Nun ist in Berlin ein Plakat mit der Überschrift «Wanted» aufgetaucht, mit dem Gesicht von Potter und dem Spruch «From the river to the sea». Die «taz» hat dies auf ihrer Homepage öffentlich gemacht. Damit sei «eine neue Stufe der Eskalation» erreicht, «an der jede Diskussion über legitime Kritik endet», schreibt die Chefredaktion. Man verstehe die Plakataktion als offenen Aufruf zu Gewalt und als Morddrohung. Die Zeitung erstattete Anzeige.

Die Schriftstellervereinigung PEN Berlin verurteilte die Drohung und zitierte daraus: Menschen wie Potter könnten «bluten wie jeder andere auch», könnten «erniedrigt und eliminiert werden». Die Polizei sagte auf Anfrage, sie prüfe den Sachverhalt.

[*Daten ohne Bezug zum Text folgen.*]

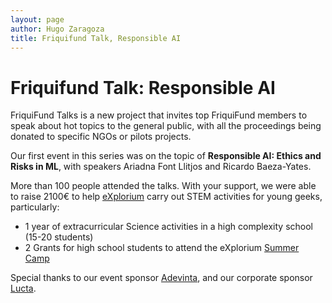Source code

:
```yaml
---
layout: page
author: Hugo Zaragoza
title: Friquifund Talk, Responsible AI
---
```


# Friquifund Talk: Responsible AI

<object data="/assets/blog/talk1.png" width="100%"></object>


FriquiFund Talks is a new project that invites top FriquiFund members to speak about hot topics to the general public, with all the proceedings being donated to specific NGOs or pilots projects.

Our first event in this series was on the topic of **Responsible AI: Ethics and Risks in ML**, with speakers Ariadna Font Llitjos and Ricardo Baeza-Yates. 

More than 100 people attended the talks. With your support, we were able to raise 2100€ to help [eXplorium](https://explorium.cat/)  carry out  STEM activities for young geeks, particularly:

* 1 year of extracurricular Science activities in a high complexity school (15-20 students)
* 2  Grants for high school students to attend the eXplorium [Summer Camp](https://explorium.cat/colonies-destiu-2023)

Special thanks to our event sponsor [Adevinta](https://www.adevinta.es/), and our corporate sponsor [Lucta](https://www.lucta.com/).

<br/>
<object data="/assets/blog/talk6.jpg" width="100%"></object>
<object data="/assets/blog/talk2.jpg" width="49%"></object>
<object data="/assets/blog/talk3.jpg" width="49%"></object>
<object data="/assets/blog/talk4.jpg" width="49%"></object>
<object data="/assets/blog/talk5.jpg" width="49%"></object>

Ebenfalls Mitte Woche haben Palästina-Aktivisten einen Hörsaal der Humboldt-Universität (HU) in Berlin besetzt. Sie sprühten Parolen wie «Zionisten sind Faschisten» an die Wand oder «Intifada bis zum Sieg», dazu das rote Dreieck, das Symbol der Hamas. Sie rissen Sitzbänke heraus und hielten angezündetes Feuerwerk aus dem Fenster. Der Raum kann für Monate nicht mehr genutzt werden.

Auf Anordnung der Universität räumte die Polizei das Gebäude. Gegen 90 Personen wurden Strafverfahren wegen Hausfriedensbruchs und Sachbeschädigungen eingeleitet. Auf Bannern sei das Existenzrecht Israels geleugnet und Gewalt verherrlicht worden, hiess es in einer Stellungnahme der HU-Leitung. Damit sei eine rote Linie überschritten worden. Die Aussagen seien «ein eklatanter Widerspruch» zu den freiheitlich-demokratischen Werten, denen die HU verpflichtet sei.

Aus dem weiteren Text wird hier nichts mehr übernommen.